[Dataset entries]
____________
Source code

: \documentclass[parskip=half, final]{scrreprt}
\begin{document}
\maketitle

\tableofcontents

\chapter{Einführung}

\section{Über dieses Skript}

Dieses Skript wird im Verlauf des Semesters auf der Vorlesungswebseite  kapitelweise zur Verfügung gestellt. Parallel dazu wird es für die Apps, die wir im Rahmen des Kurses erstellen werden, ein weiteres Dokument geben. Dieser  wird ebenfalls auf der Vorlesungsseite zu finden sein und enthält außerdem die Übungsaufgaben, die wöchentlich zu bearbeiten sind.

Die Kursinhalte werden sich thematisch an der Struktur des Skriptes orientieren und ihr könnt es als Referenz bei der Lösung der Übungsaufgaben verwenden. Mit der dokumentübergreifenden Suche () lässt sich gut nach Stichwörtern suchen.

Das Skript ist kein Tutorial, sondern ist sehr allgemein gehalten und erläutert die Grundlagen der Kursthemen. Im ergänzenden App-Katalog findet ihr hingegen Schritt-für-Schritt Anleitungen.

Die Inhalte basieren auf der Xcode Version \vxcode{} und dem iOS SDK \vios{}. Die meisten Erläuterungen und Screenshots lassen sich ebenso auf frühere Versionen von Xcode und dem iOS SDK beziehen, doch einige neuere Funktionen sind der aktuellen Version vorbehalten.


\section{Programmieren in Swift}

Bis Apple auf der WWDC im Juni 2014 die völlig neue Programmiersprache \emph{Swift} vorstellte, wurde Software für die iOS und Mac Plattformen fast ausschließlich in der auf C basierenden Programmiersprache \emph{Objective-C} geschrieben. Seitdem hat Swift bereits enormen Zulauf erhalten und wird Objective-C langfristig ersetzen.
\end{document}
____________
Taking care to match every character, output all of the entries above.

§ **Answer to this task**
Source code

: \documentclass[parskip=half, final]{scrreprt}
\begin{document}
\maketitle

\tableofcontents

\chapter{Einführung}

\section{Über dieses Skript}

Dieses Skript wird im Verlauf des Semesters auf der Vorlesungswebseite  kapitelweise zur Verfügung gestellt. Parallel dazu wird es für die Apps, die wir im Rahmen des Kurses erstellen werden, ein weiteres Dokument geben. Dieser  wird ebenfalls auf der Vorlesungsseite zu finden sein und enthält außerdem die Übungsaufgaben, die wöchentlich zu bearbeiten sind.

Die Kursinhalte werden sich thematisch an der Struktur des Skriptes orientieren und ihr könnt es als Referenz bei der Lösung der Übungsaufgaben verwenden. Mit der dokumentübergreifenden Suche () lässt sich gut nach Stichwörtern suchen.

Das Skript ist kein Tutorial, sondern ist sehr allgemein gehalten und erläutert die Grundlagen der Kursthemen. Im ergänzenden App-Katalog findet ihr hingegen Schritt-für-Schritt Anleitungen.

Die Inhalte basieren auf der Xcode Version \vxcode{} und dem iOS SDK \vios{}. Die meisten Erläuterungen und Screenshots lassen sich ebenso auf frühere Versionen von Xcode und dem iOS SDK beziehen, doch einige neuere Funktionen sind der aktuellen Version vorbehalten.


\section{Programmieren in Swift}

Bis Apple auf der WWDC im Juni 2014 die völlig neue Programmiersprache \emph{Swift} vorstellte, wurde Software für die iOS und Mac Plattformen fast ausschließlich in der auf C basierenden Programmiersprache \emph{Objective-C} geschrieben. Seitdem hat Swift bereits enormen Zulauf erhalten und wird Objective-C langfristig ersetzen.
\end{document}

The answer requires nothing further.